== ABOUT THIS TASK ==
Render every line of the data exactly as written, and leave out the pictures.

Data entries
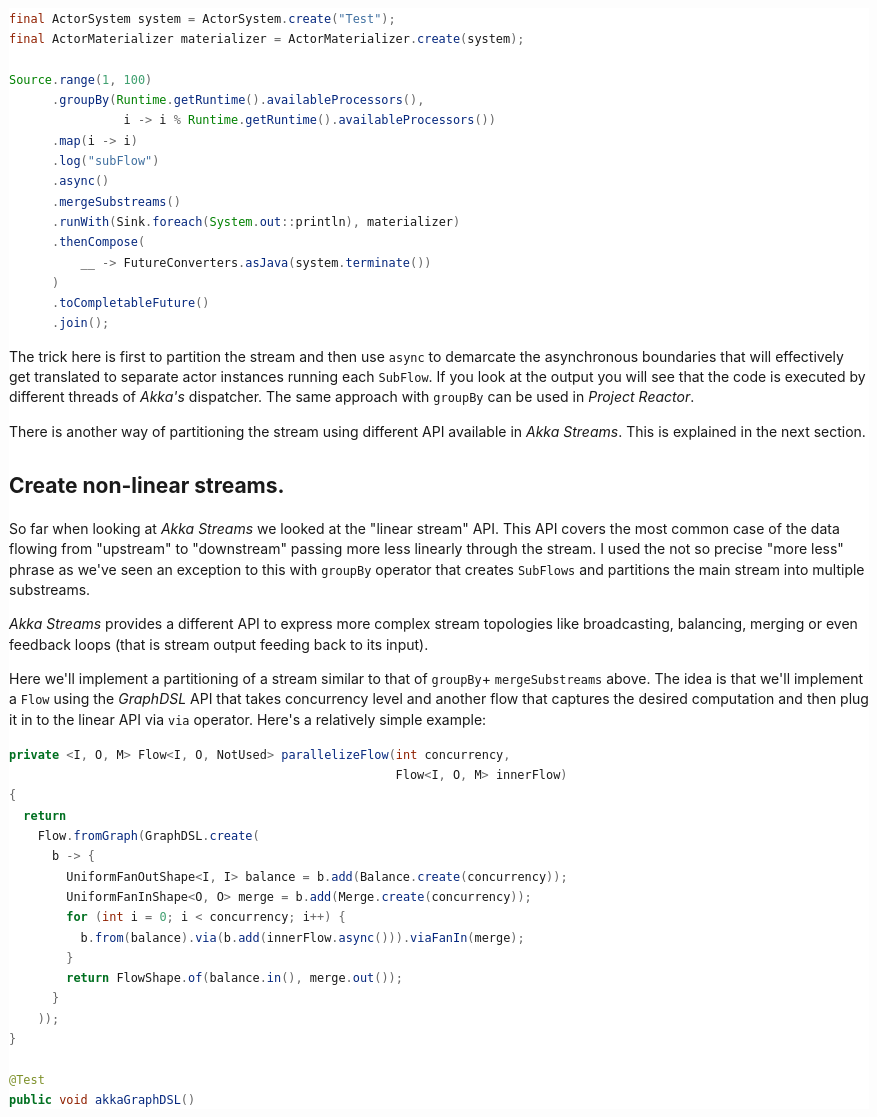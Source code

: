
 ```java
final ActorSystem system = ActorSystem.create("Test");
final ActorMaterializer materializer = ActorMaterializer.create(system);

Source.range(1, 100)
      .groupBy(Runtime.getRuntime().availableProcessors(),
                i -> i % Runtime.getRuntime().availableProcessors())
      .map(i -> i)
      .log("subFlow")
      .async()
      .mergeSubstreams()
      .runWith(Sink.foreach(System.out::println), materializer)
      .thenCompose(
          __ -> FutureConverters.asJava(system.terminate())
      )
      .toCompletableFuture()
      .join();
```

The trick here is first to partition the stream and then use `async` to demarcate
the asynchronous boundaries that will effectively get translated to separate
actor instances running each `SubFlow`. If you look at the output you will see
that the code is executed by different threads of _Akka's_ dispatcher. The same 
approach with `groupBy` can be used in _Project Reactor_.

There is another way of partitioning the stream using different API available 
in _Akka Streams_. This is explained in the next section.

## Create non-linear streams.

So far when looking at _Akka Streams_ we looked at the "linear stream" API. This API
covers the most common case of the data flowing from "upstream" to "downstream"
passing more less linearly through the stream. I used the not so precise
"more less" phrase as we've seen an exception to this
with `groupBy` operator that creates `SubFlows` and partitions the main stream into
multiple substreams. 

_Akka Streams_ provides a different API to express more complex
stream topologies like broadcasting, balancing, merging or even feedback loops
(that is stream output feeding back to its input).
 
Here we'll implement a partitioning of a stream similar to that of `groupBy`+ 
`mergeSubstreams` above. The idea is that we'll implement a `Flow` using the _GraphDSL_
API that takes concurrency level and another flow that captures the desired computation
and then plug it in to the linear API via `via` operator. Here's a relatively simple
example:

```java
private <I, O, M> Flow<I, O, NotUsed> parallelizeFlow(int concurrency,
                                                      Flow<I, O, M> innerFlow)
{
  return
    Flow.fromGraph(GraphDSL.create(
      b -> {
        UniformFanOutShape<I, I> balance = b.add(Balance.create(concurrency));
        UniformFanInShape<O, O> merge = b.add(Merge.create(concurrency));
        for (int i = 0; i < concurrency; i++) {
          b.from(balance).via(b.add(innerFlow.async())).viaFanIn(merge);
        }
        return FlowShape.of(balance.in(), merge.out());
      }
    ));
}

@Test
public void akkaGraphDSL()
```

== EXPECTED ANSWER ==
Source code

:
 ```java
final ActorSystem system = ActorSystem.create("Test");
final ActorMaterializer materializer = ActorMaterializer.create(system);

Source.range(1, 100)
      .groupBy(Runtime.getRuntime().availableProcessors(),
                i -> i % Runtime.getRuntime().availableProcessors())
      .map(i -> i)
      .log("subFlow")
      .async()
      .mergeSubstreams()
      .runWith(Sink.foreach(System.out::println), materializer)
      .thenCompose(
          __ -> FutureConverters.asJava(system.terminate())
      )
      .toCompletableFuture()
      .join();
```

The trick here is first to partition the stream and then use `async` to demarcate
the asynchronous boundaries that will effectively get translated to separate
actor instances running each `SubFlow`. If you look at the output you will see
that the code is executed by different threads of _Akka's_ dispatcher. The same 
approach with `groupBy` can be used in _Project Reactor_.

There is another way of partitioning the stream using different API available 
in _Akka Streams_. This is explained in the next section.

## Create non-linear streams.

So far when looking at _Akka Streams_ we looked at the "linear stream" API. This API
covers the most common case of the data flowing from "upstream" to "downstream"
passing more less linearly through the stream. I used the not so precise
"more less" phrase as we've seen an exception to this
with `groupBy` operator that creates `SubFlows` and partitions the main stream into
multiple substreams. 

_Akka Streams_ provides a different API to express more complex
stream topologies like broadcasting, balancing, merging or even feedback loops
(that is stream output feeding back to its input).
 
Here we'll implement a partitioning of a stream similar to that of `groupBy`+ 
`mergeSubstreams` above. The idea is that we'll implement a `Flow` using the _GraphDSL_
API that takes concurrency level and another flow that captures the desired computation
and then plug it in to the linear API via `via` operator. Here's a relatively simple
example:

```java
private <I, O, M> Flow<I, O, NotUsed> parallelizeFlow(int concurrency,
                                                      Flow<I, O, M> innerFlow)
{
  return
    Flow.fromGraph(GraphDSL.create(
      b -> {
        UniformFanOutShape<I, I> balance = b.add(Balance.create(concurrency));
        UniformFanInShape<O, O> merge = b.add(Merge.create(concurrency));
        for (int i = 0; i < concurrency; i++) {
          b.from(balance).via(b.add(innerFlow.async())).viaFanIn(merge);
        }
        return FlowShape.of(balance.in(), merge.out());
      }
    ));
}

@Test
public void akkaGraphDSL()
```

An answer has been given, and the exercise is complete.